Exact reproduction required: the lines below from the line with "那为什么脑，或者说由神经元构成的网络，会有这么神秘而强大的能力呢？" to the line with "要模拟生物中的神经网络，那就要明白神经细胞之间通讯的大概原理。", both ends included, and no others.
·····
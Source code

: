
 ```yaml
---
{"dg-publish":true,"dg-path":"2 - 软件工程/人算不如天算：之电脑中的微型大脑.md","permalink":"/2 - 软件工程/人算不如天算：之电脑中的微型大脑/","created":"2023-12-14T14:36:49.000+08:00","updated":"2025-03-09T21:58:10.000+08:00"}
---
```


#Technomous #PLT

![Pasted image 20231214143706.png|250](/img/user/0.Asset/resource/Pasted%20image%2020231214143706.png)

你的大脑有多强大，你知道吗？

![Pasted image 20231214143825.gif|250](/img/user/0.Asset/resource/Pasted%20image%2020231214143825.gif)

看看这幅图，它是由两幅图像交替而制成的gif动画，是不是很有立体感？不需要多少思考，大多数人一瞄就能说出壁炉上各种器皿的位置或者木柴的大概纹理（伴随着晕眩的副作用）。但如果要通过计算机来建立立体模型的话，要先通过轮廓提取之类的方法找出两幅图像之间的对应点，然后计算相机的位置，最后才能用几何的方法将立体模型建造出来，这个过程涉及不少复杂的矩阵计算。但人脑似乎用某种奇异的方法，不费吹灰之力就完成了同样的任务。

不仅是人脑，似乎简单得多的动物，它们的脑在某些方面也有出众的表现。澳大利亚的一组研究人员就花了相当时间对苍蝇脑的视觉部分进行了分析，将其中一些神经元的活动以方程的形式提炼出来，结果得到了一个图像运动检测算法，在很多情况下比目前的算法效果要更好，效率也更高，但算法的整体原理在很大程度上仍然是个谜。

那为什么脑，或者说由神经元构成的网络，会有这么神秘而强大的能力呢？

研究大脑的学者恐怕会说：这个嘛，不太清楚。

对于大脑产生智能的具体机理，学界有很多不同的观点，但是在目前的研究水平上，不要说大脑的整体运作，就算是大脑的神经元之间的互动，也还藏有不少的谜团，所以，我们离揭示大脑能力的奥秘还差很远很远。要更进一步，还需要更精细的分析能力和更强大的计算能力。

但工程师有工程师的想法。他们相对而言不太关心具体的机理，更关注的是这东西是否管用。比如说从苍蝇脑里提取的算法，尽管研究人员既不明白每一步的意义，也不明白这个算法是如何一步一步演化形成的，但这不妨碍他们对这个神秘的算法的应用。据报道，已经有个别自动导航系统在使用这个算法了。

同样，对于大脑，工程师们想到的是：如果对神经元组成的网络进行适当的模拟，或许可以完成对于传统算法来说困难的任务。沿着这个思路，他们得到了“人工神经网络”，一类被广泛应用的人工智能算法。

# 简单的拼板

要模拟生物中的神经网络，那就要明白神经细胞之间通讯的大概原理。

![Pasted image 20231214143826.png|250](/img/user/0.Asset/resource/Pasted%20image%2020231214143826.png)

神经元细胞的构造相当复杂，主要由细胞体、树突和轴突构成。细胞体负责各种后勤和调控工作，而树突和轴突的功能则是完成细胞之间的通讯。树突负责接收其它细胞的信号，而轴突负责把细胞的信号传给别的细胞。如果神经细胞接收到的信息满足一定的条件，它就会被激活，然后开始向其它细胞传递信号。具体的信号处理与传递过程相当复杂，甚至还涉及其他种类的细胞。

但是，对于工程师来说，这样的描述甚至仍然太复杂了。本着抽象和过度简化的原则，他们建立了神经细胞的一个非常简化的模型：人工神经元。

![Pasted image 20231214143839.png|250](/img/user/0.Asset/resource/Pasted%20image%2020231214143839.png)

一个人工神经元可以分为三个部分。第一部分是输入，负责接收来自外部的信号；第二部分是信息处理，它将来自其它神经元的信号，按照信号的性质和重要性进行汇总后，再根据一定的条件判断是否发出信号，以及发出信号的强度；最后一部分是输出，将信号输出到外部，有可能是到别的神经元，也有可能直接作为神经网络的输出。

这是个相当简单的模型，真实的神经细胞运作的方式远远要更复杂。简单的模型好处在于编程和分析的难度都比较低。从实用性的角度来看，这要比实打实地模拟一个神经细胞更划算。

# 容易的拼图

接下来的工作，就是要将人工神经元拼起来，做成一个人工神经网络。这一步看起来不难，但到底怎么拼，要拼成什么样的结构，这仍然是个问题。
·····
_EXERCISE OUTPUT_
那为什么脑，或者说由神经元构成的网络，会有这么神秘而强大的能力呢？

研究大脑的学者恐怕会说：这个嘛，不太清楚。

对于大脑产生智能的具体机理，学界有很多不同的观点，但是在目前的研究水平上，不要说大脑的整体运作，就算是大脑的神经元之间的互动，也还藏有不少的谜团，所以，我们离揭示大脑能力的奥秘还差很远很远。要更进一步，还需要更精细的分析能力和更强大的计算能力。

但工程师有工程师的想法。他们相对而言不太关心具体的机理，更关注的是这东西是否管用。比如说从苍蝇脑里提取的算法，尽管研究人员既不明白每一步的意义，也不明白这个算法是如何一步一步演化形成的，但这不妨碍他们对这个神秘的算法的应用。据报道，已经有个别自动导航系统在使用这个算法了。

同样，对于大脑，工程师们想到的是：如果对神经元组成的网络进行适当的模拟，或许可以完成对于传统算法来说困难的任务。沿着这个思路，他们得到了“人工神经网络”，一类被广泛应用的人工智能算法。

# 简单的拼板

要模拟生物中的神经网络，那就要明白神经细胞之间通讯的大概原理。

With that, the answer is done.